8th December 2012 03:05 AM #2
It sounds like your daughter is very attached to you, which is a good thing. You want to have a strong bond with your child.
But if you feel you need to have a Nanny, then one of the easiest ways to help your child get used to her is to just have the nanny come over and spend time with you and your daughter while you are home.
If you're going to pay the Nanny to do this, then your Nanny could help with housework, help prepare meals and, of course, play with your 2 year old. But the main focus of the Nanny should be in helping you with housework and interacting with you, not your 2 year old.
This will allow your daughter to develop a relationship with her nanny in a non-threatening environment... similar to how she would develop a relationship with your best friend.
As your daughter warms up to her, then the Nanny would naturally take more of an interest in playing with her, reading a book to her, feeding her, changing her (changing her would come when the relationship is well established).
You could also go on outings together. Go to the park or the store, but have your Nanny with you for these outings.

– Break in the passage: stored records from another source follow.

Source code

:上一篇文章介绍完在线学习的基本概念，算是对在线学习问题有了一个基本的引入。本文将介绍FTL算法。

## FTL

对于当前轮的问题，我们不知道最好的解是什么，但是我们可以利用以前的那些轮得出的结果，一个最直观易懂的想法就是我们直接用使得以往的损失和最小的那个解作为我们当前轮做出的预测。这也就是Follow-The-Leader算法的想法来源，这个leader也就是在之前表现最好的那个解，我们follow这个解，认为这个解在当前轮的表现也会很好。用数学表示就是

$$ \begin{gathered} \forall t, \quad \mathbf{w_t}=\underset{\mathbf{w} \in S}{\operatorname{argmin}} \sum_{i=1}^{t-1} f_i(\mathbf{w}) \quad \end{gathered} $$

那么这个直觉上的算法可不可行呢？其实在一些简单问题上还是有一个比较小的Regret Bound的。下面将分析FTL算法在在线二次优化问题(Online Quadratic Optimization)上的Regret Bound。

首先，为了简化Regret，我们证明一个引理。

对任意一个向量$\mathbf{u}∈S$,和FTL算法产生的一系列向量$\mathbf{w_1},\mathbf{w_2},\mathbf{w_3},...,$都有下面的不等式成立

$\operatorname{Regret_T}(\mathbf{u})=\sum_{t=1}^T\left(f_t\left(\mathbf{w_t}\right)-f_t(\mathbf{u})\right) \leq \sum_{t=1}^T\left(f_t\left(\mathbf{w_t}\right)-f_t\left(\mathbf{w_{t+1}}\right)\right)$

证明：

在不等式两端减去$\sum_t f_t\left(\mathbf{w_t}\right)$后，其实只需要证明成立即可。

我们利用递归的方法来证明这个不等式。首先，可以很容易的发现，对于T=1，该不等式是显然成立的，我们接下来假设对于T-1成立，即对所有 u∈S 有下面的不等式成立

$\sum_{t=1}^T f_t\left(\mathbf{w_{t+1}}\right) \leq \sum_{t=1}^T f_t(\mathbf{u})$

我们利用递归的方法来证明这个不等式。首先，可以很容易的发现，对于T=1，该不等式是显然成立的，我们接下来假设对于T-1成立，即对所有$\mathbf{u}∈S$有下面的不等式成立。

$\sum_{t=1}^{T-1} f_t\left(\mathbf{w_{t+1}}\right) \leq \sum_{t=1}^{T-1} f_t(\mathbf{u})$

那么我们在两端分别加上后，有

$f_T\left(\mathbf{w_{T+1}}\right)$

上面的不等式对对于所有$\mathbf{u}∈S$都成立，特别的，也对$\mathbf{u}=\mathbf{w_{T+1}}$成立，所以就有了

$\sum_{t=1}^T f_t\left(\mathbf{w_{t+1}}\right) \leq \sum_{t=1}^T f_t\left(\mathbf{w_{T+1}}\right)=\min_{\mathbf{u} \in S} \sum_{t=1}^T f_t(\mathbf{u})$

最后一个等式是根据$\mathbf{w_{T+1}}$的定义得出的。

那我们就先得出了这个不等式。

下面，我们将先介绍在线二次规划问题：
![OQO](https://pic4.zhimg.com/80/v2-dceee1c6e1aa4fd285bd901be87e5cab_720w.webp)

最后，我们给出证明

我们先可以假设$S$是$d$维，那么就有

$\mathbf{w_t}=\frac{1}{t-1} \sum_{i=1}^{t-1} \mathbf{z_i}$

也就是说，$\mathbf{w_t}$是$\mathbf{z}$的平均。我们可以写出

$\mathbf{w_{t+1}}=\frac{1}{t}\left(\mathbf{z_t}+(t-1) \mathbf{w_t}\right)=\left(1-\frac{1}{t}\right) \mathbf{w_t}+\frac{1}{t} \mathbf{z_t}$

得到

I would encourage this interaction to take place every day for a week, for just 3 or 4 hours in the morning each day. My guess is that after a week, your daughter will have warmed up to the new Nanny.
The following week, do the same thing, except during this week, you will want to leave for short times. Leave for 30 minutes to run to get some food. Then leave for an hour the next day. Leave for 2 hours the next day, and so on, until you find that your child is very comfortable being left with her Nanny while you are away.
Are you planning to go to work full time, or are you just needing a Nanny to help out periodically while you and your husband have a "date night" or while you run an errand?
What I just mentioned above works well if you are planning to transition most of her care to the Nanny. If you just need a babysitter for the occasional "date night" then we may need to discuss other options because that becomes much more difficult for a 2 year old.
8th December 2012 07:43 PM #3
- Join Date
- Dec 2012
Thank you very much for the tips on introducing a new nanny. I will try these tips and keep you updated for the results.
Thanks and Regards,
13th January 2014 07:20 PM #4
- Join Date
- Dec 2013
I was thinking about hiring a nanny. I go to work and my parents are getting older. I need a younger person to take care of my 2 year old daughter. My question is how to choose a nanny? I know what my daughter needs, but I don't know what kind of qualifications to ask for, or it would be better to hire a neighbour?
14th January 2014 06:27 AM #5
Thank you for your question.
There are different childcare qualifications and regulations in different countries.
In Australia, the National Childcare Accreditation Council has produced this information on choosing good quality childcare. It is wise to consider using a properly accredited childcare provider.
Here is another useful information leaflet on Choosing Childcare. Even if you live in a different area or country to that covered in these leaflets they give some important pointers for assessing if a certain childcare provider is right for your child.
I hope this is helpful but please do post back any further questions you have on this subject.